Copy each record exactly as it reads, leaving out any pictures it holds.

>>>>

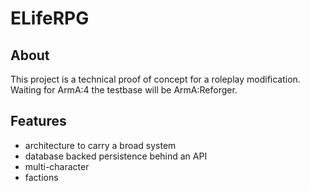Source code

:# ELifeRPG


## About

This project is a technical proof of concept for a roleplay modification. Waiting for ArmA:4 the testbase will be ArmA:Reforger.



## Features

- architecture to carry a broad system
- database backed persistence behind an API
- multi-character
- factions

<<<<

(Output for this exercise):
Source code

:# ELifeRPG


## About

This project is a technical proof of concept for a roleplay modification. Waiting for ArmA:4 the testbase will be ArmA:Reforger.



## Features

- architecture to carry a broad system
- database backed persistence behind an API
- multi-character
- factions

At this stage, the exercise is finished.